Data Structures and Algorithms

spring 2024

Adding elements to list

When an element is added to the end of a list, the time needed is \(O(1)\) or \(O(n)\) depending on whether the memory area reserved for the list has room for the new element or not. If there is no room, a new, bigger memory area is reserved and all the elements are copied there from the old memory area.

Although the worst case time complexity is \(O(n)\), it can be shown that the average case time complexity is \(O(1)\) with an appropriate method of memory reservation. One such method is to double the reserved memory area whenever more memory is needed.

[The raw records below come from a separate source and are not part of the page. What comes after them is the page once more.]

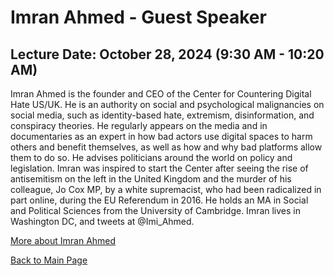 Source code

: # Imran Ahmed - Guest Speaker

## Lecture Date: October 28, 2024 (9:30 AM - 10:20 AM)

Imran Ahmed is the founder and CEO of the Center for Countering Digital Hate US/UK. He is an authority on social and psychological malignancies on social media, such as identity-based hate, extremism, disinformation, and conspiracy theories. He regularly appears on the media and in documentaries as an expert in how bad actors use digital spaces to harm others and benefit themselves, as well as how and why bad platforms allow them to do so. He advises politicians around the world on policy and legislation. Imran was inspired to start the Center after seeing the rise of antisemitism on the left in the United Kingdom and the murder of his colleague, Jo Cox MP, by a white supremacist, who had been radicalized in part online, during the EU Referendum in 2016. He holds an MA in Social and Political Sciences from the University of Cambridge. Imran lives in Washington DC, and tweets at @Imi_Ahmed.

[More about Imran Ahmed](https://counterhate.com/about/)

[Back to Main Page](README.md)
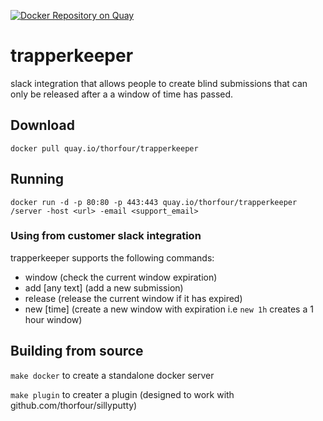 [![Docker Repository on Quay](https://quay.io/repository/thorfour/trapperkeeper/status "Docker Repository on Quay")](https://quay.io/repository/thorfour/trapperkeeper)

# trapperkeeper
slack integration that allows people to create blind submissions that can only be released after a a window of time has passed.

## Download

`docker pull quay.io/thorfour/trapperkeeper`

## Running

`docker run -d -p 80:80 -p 443:443 quay.io/thorfour/trapperkeeper /server -host <url> -email <support_email>`

### Using from customer slack integration

trapperkeeper supports the following commands:
  - window (check the current window expiration)
  - add [any text] (add a new submission)
  - release (release the current window if it has expired)
  - new [time] (create a new window with expiration i.e `new 1h` creates a 1 hour window)

## Building from source

`make docker` to create a standalone docker server

`make plugin` to creater a plugin (designed to work with github.com/thorfour/sillyputty)
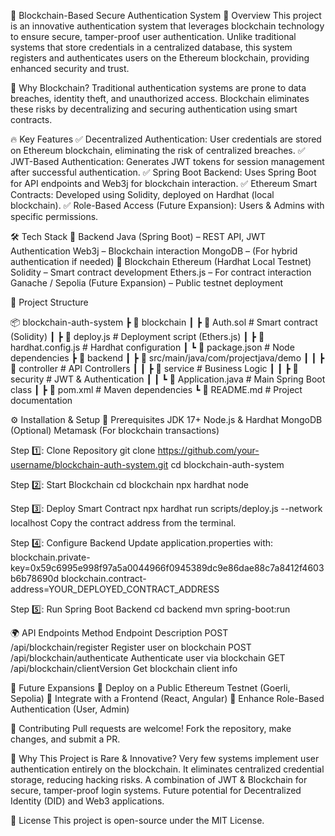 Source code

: 🚀 Blockchain-Based Secure Authentication System
🔹 Overview
This project is an innovative authentication system that leverages blockchain technology to ensure secure, tamper-proof user authentication. Unlike traditional systems that store credentials in a centralized database, this system registers and authenticates users on the Ethereum blockchain, providing enhanced security and trust.

📌 Why Blockchain?
Traditional authentication systems are prone to data breaches, identity theft, and unauthorized access. Blockchain eliminates these risks by decentralizing and securing authentication using smart contracts.

🔥 Key Features
✅ Decentralized Authentication: User credentials are stored on Ethereum blockchain, eliminating the risk of centralized breaches.
✅ JWT-Based Authentication: Generates JWT tokens for session management after successful authentication.
✅ Spring Boot Backend: Uses Spring Boot for API endpoints and Web3j for blockchain interaction.
✅ Ethereum Smart Contracts: Developed using Solidity, deployed on Hardhat (local blockchain).
✅ Role-Based Access (Future Expansion): Users & Admins with specific permissions.

🛠️ Tech Stack
📌 Backend
Java (Spring Boot) – REST API, JWT Authentication
Web3j – Blockchain interaction
MongoDB – (For hybrid authentication if needed)
📌 Blockchain
Ethereum (Hardhat Local Testnet)
Solidity – Smart contract development
Ethers.js – For contract interaction
Ganache / Sepolia (Future Expansion) – Public testnet deployment

📂 Project Structure

📦 blockchain-auth-system
 ┣ 📂 blockchain
 ┃ ┣ 📜 Auth.sol   # Smart contract (Solidity)
 ┃ ┣ 📜 deploy.js  # Deployment script (Ethers.js)
 ┃ ┣ 📜 hardhat.config.js  # Hardhat configuration
 ┃ ┗ 📜 package.json  # Node dependencies
 ┣ 📂 backend
 ┃ ┣ 📂 src/main/java/com/projectjava/demo
 ┃ ┃ ┣ 📂 controller  # API Controllers
 ┃ ┃ ┣ 📂 service     # Business Logic
 ┃ ┃ ┣ 📂 security    # JWT & Authentication
 ┃ ┃ ┗ 📜 Application.java  # Main Spring Boot class
 ┃ ┣ 📜 pom.xml       # Maven dependencies
 ┗ 📜 README.md       # Project documentation

 ⚙️ Installation & Setup
📌 Prerequisites
JDK 17+
Node.js & Hardhat
MongoDB (Optional)
Metamask (For blockchain transactions)

Step 1️⃣: Clone Repository
git clone https://github.com/your-username/blockchain-auth-system.git
cd blockchain-auth-system

Step 2️⃣: Start Blockchain
cd blockchain
npx hardhat node

Step 3️⃣: Deploy Smart Contract
npx hardhat run scripts/deploy.js --network localhost
Copy the contract address from the terminal.

Step 4️⃣: Configure Backend
Update application.properties with:
blockchain.private-key=0x59c6995e998f97a5a0044966f0945389dc9e86dae88c7a8412f4603b6b78690d
blockchain.contract-address=YOUR_DEPLOYED_CONTRACT_ADDRESS

Step 5️⃣: Run Spring Boot Backend
cd backend
mvn spring-boot:run

🌍 API Endpoints
Method	Endpoint	Description
POST	/api/blockchain/register	     Register user on blockchain
POST	/api/blockchain/authenticate	 Authenticate user via blockchain
GET	/api/blockchain/clientVersion	   Get blockchain client info

🚀 Future Expansions
📌 Deploy on a Public Ethereum Testnet (Goerli, Sepolia)
📌 Integrate with a Frontend (React, Angular)
📌 Enhance Role-Based Authentication (User, Admin)

🤝 Contributing
Pull requests are welcome! Fork the repository, make changes, and submit a PR.

🎯 Why This Project is Rare & Innovative?
Very few systems implement user authentication entirely on the blockchain.
It eliminates centralized credential storage, reducing hacking risks.
A combination of JWT & Blockchain for secure, tamper-proof login systems.
Future potential for Decentralized Identity (DID) and Web3 applications.

📜 License
This project is open-source under the MIT License.

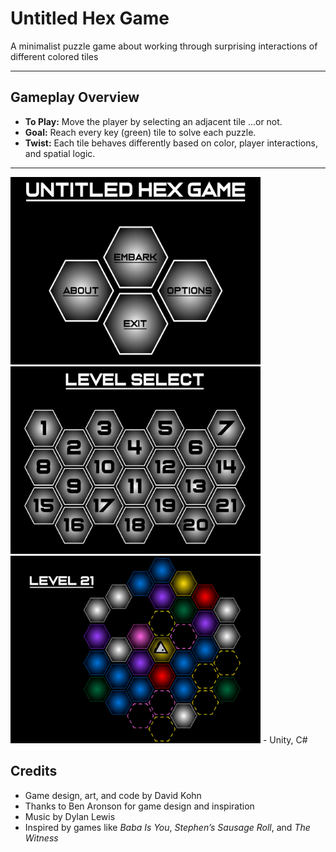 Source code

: # Untitled Hex Game

A minimalist puzzle game about working through surprising interactions of different colored tiles

---

## Gameplay Overview

- **To Play:** Move the player by selecting an adjacent tile ...or not.
- **Goal:** Reach every key (green) tile to solve each puzzle.
- **Twist:** Each tile behaves differently based on color, player interactions, and spatial logic.

---
<img src="images/MainMenuUntitledHexGame.png" alt="Main Menu Screenshot" width="400" height="300"/>
<img src="images/LevelSelect.png" alt="Level Select Screenshot" width="400" height="300"/>
<img src="images/Level21.png" alt="Sample Level Screenshot" width="400" height="300"/>
- Unity, C# 

##  Credits

- Game design, art, and code by David Kohn
- Thanks to Ben Aronson for game design and inspiration
- Music by Dylan Lewis
- Inspired by games like *Baba Is You*, *Stephen’s Sausage Roll*, and *The Witness*
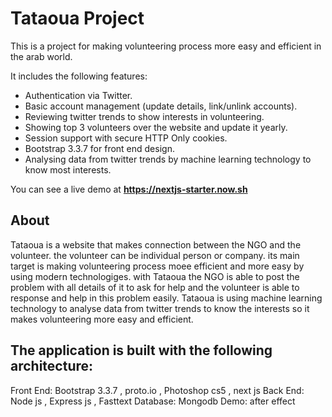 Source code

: # Tataoua Project

This is a project for making volunteering process more easy and efficient in the arab world.

It includes the following features:

* Authentication via Twitter.
* Basic account management (update details, link/unlink accounts).
* Reviewing twitter trends to show interests in volunteering.
* Showing top 3 volunteers over the website and update it yearly.
* Session support with secure HTTP Only cookies.
* Bootstrap 3.3.7 for front end design.
* Analysing data from twitter trends by machine learning technology to know most interests.

You can see a live demo at **https://nextjs-starter.now.sh**

## About 

Tataoua is a website that makes connection between the NGO and the volunteer. the volunteer can be individual person or company. its main target is making volunteering process moee efficient and more easy by using modern technologiges. with Tataoua the NGO is able to post the problem with all details of it to ask for help and the volunteer is able to response and help in this problem easily. Tataoua is using machine learning technology to analyse data from twitter trends to know the interests so it makes volunteering more easy and efficient. 

## The application is built with the following architecture:

Front End: Bootstrap 3.3.7 , proto.io , Photoshop cs5 , next js
Back End: Node js , Express js , Fasttext
Database: Mongodb 
Demo: after effect
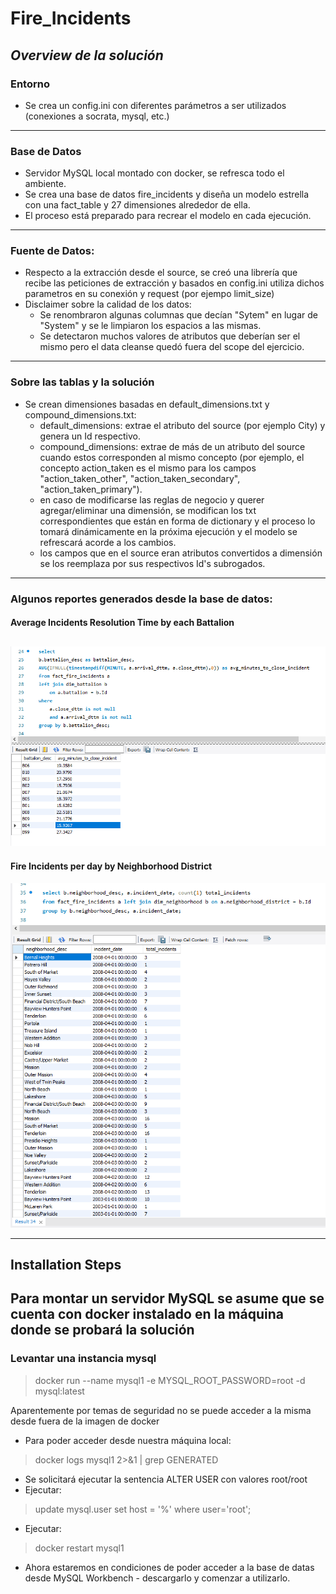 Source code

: # **Fire_Incidents**

## *Overview de la solución*

### Entorno
- Se crea un config.ini con diferentes parámetros a ser utilizados (conexiones a socrata, mysql, etc.)
---
### Base de Datos
- Servidor MySQL local montado con docker, se refresca todo el ambiente. 
- Se crea una base de datos fire_incidents y diseña un modelo estrella con una fact_table y 27 dimensiones alrededor de ella. 
- El proceso está preparado para recrear el modelo en cada ejecución.
---
### Fuente de Datos:
- Respecto a la extracción desde el source, se creó una librería que recibe las peticiones de extracción y basados en config.ini utiliza dichos parametros en su conexión y request (por ejempo limit_size)
- Disclaimer sobre la calidad de los datos:
    - Se renombraron algunas columnas que decían "Sytem" en lugar de "System" y se le limpiaron los espacios a las mismas.
    - Se detectaron muchos valores de atributos que deberían ser el mismo pero el data cleanse quedó fuera del scope del ejercicio.
---
### Sobre las tablas y la solución
- Se crean dimensiones basadas en default_dimensions.txt y compound_dimensions.txt:
    - default_dimensions: extrae el atributo del source (por ejemplo City) y genera un Id respectivo.
    - compound_dimensions: extrae de más de un atributo del source cuando estos corresponden al mismo concepto (por ejemplo, el concepto action_taken es el mismo para los campos "action_taken_other", "action_taken_secondary", "action_taken_primary").
    - en caso de modificarse las reglas de negocio y querer agregar/eliminar una dimensión, se modifican los txt correspondientes que están en forma de dictionary y el proceso lo tomará dinámicamente en la próxima ejecución y el modelo se refrescará acorde a los cambios.
    - los campos que en el source eran atributos convertidos a dimensión se los reemplaza por sus respectivos Id's subrogados.
---
### Algunos reportes generados desde la base de datos:
#### Average Incidents Resolution Time by each Battalion
![alt text](https://github.com/jboianover/fire_incidents/blob/master/avg_resolution_time_by_battalion.PNG)
---
#### Fire Incidents per day by Neighborhood District
![alt text](https://github.com/jboianover/fire_incidents/blob/master/fire_incidents_per_day_by_neighborhood.PNG)

---
## Installation Steps

## Para montar un servidor MySQL se asume que se cuenta con docker instalado en la máquina donde se probará la solución

### Levantar una instancia mysql

> docker run --name mysql1 -e MYSQL_ROOT_PASSWORD=root -d mysql:latest
 
Aparentemente por temas de seguridad no se puede acceder a la misma desde fuera de la imagen de docker

- Para poder acceder desde nuestra máquina local:
> docker logs mysql1 2>&1 | grep GENERATED
- Se solicitará ejecutar la sentencia ALTER USER con valores root/root
- Ejecutar:
> update mysql.user set host = '%' where user='root';
- Ejecutar:
> docker restart mysql1
- Ahora estaremos en condiciones de poder acceder a la base de datas desde MySQL Workbench - descargarlo y comenzar a utilizarlo.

Consider a situation, where the list contains \(n\) elements and it was just moved to a new memory area. That last relocation moved \(n\) elements, the one before that moved \(n/2\) elements, the one before that moved \(n/4\) elements, etc.. Thus the total number of element moves is:

\[n+n/2+n/4+n/8+\dots < 2n = O(n).\]

Because \(n\) elements have been added to the list and the total number of moves is \(O(n)\), the number of moves per element addition is \(O(1)\) on average.

More generally, if the size of the memory area is multiplied by \(c\) with each expansion, the number of moves is

\[n+n/c+n/c^2+n/c^3+\dots = O(n),\]

where \(c\) is any constant bigger than \(1\). The constant \(c\) controls a tradeoff between efficiency and memory use. A bigger \(c\) means that there is less copying and more memory reserved but unused.

Python implementation

We can study the memory use of a Python list with the following code:

import sys

n = 100

numbers = []
old_size = 0

for i in range(n):
    new_size = sys.getsizeof(numbers)

    if new_size != old_size:
        print(len(numbers), new_size)
        old_size = new_size

    numbers.append(1)

The code uses the function sys.getsizeof that returns the memory used by the given object in bytes. The code creates an empty list and then adds elements to the list one at a time. Whenever the memory usage changes, the code prints out the length and memory use of the list.

In the test computer (CPython 3.10.6), the code prints:

0 56
1 88
5 120
9 184
17 248
25 312
33 376
41 472
53 568
65 664
77 792
93 920

This shows that an empty list requires 56 bytes of memory, and that each additional element needs 8 bytes. The memory usage grows when the number of elements grows to 1, 5, 9, 17, 25, etc.. For example, when the element count reaches 17, the new memory usage is 248 bytes and there is room for (248 - 56) / 8 = 24 elements. Thus the next expansion happens when the element count reaches 25.

Studying the list implementation in CPython shows that the number of elements that fit in the new memory area is \(n + \lfloor n/8 \rfloor + 6\) rounded down to the nearest multiple of 4, where $n$ is the element count that triggered the expansion. For example when \(n=17\), the formula evaluates to \(17+\lfloor 17/8 \rfloor + 6 = 25\) and the nearest multiple of 4 is \(24\). This means that the memory size changes approximately by the factor $9/8$ in each expansion.